◆ YOUR INSTRUCTIONS
Report back every line below that carries the word "https".

Collected data entries
*** Block opens ***

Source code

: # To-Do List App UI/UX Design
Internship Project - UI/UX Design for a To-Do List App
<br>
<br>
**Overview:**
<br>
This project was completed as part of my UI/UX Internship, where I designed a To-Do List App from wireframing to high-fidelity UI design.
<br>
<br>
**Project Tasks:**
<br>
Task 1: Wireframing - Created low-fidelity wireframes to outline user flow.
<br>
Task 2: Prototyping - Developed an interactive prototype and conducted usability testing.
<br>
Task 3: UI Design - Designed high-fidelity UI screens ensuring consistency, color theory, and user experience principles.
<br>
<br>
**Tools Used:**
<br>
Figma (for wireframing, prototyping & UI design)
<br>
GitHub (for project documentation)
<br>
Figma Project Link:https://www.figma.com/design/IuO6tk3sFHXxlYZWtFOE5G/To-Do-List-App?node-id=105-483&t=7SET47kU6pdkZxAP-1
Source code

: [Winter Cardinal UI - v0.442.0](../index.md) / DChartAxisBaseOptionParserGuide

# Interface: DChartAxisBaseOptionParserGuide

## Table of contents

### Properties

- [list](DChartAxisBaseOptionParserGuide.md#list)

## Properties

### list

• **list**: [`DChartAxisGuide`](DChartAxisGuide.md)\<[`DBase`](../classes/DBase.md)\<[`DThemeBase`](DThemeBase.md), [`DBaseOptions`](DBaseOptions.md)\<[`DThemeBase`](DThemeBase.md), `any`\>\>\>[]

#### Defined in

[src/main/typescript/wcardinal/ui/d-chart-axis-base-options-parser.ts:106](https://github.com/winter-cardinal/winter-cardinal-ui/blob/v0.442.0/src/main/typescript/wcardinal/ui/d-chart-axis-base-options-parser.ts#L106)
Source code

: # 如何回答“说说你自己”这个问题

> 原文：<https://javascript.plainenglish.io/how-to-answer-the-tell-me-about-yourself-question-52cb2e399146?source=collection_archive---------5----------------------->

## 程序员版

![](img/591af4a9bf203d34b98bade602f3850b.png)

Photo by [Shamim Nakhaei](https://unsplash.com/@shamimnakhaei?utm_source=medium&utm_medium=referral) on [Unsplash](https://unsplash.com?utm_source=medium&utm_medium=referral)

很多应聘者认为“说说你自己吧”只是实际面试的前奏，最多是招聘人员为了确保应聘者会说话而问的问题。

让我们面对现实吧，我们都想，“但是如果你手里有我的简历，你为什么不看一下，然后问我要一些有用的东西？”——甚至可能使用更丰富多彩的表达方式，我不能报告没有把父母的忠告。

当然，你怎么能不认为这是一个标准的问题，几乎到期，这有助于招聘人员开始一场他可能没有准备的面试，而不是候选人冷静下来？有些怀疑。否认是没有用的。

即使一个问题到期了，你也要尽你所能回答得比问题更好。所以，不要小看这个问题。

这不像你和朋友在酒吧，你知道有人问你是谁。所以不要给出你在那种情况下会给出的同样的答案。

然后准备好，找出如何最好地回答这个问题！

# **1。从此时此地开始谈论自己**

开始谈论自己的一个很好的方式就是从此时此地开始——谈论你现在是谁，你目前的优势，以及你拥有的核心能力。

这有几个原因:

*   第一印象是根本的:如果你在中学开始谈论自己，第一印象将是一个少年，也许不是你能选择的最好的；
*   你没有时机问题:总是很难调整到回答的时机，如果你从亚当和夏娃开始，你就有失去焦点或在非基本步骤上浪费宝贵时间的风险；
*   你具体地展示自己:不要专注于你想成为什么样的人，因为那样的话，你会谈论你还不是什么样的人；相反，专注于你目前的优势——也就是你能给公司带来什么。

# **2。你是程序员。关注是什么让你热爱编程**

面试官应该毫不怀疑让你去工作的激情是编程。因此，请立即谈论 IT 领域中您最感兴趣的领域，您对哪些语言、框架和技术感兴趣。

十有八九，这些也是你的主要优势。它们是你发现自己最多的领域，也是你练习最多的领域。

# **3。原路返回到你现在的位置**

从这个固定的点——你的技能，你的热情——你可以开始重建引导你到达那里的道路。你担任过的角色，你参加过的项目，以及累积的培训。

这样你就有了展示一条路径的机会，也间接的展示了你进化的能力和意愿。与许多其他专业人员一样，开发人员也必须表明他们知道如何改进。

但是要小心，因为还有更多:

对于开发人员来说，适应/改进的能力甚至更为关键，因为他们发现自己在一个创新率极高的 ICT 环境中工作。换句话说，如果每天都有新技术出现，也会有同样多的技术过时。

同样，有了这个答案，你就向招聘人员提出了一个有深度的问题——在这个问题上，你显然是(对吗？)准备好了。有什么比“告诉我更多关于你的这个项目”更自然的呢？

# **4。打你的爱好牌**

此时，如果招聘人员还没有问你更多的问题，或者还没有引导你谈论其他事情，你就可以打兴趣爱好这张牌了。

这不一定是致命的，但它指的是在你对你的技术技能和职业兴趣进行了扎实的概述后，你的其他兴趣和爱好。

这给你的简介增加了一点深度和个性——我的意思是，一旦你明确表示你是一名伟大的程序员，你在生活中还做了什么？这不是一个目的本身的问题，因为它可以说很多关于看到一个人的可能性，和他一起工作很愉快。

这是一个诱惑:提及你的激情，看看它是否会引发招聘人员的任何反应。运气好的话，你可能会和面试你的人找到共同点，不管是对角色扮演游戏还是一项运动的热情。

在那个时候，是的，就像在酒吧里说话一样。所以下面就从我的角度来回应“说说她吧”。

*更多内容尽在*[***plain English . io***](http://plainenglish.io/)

*** Block closes ***

◆ ANSWER TO THIS EXERCISE
Figma Project Link:https://www.figma.com/design/IuO6tk3sFHXxlYZWtFOE5G/To-Do-List-App?node-id=105-483&t=7SET47kU6pdkZxAP-1
[src/main/typescript/wcardinal/ui/d-chart-axis-base-options-parser.ts:106](https://github.com/winter-cardinal/winter-cardinal-ui/blob/v0.442.0/src/main/typescript/wcardinal/ui/d-chart-axis-base-options-parser.ts#L106)
> 原文：<https://javascript.plainenglish.io/how-to-answer-the-tell-me-about-yourself-question-52cb2e399146?source=collection_archive---------5----------------------->
Photo by [Shamim Nakhaei](https://unsplash.com/@shamimnakhaei?utm_source=medium&utm_medium=referral) on [Unsplash](https://unsplash.com?utm_source=medium&utm_medium=referral)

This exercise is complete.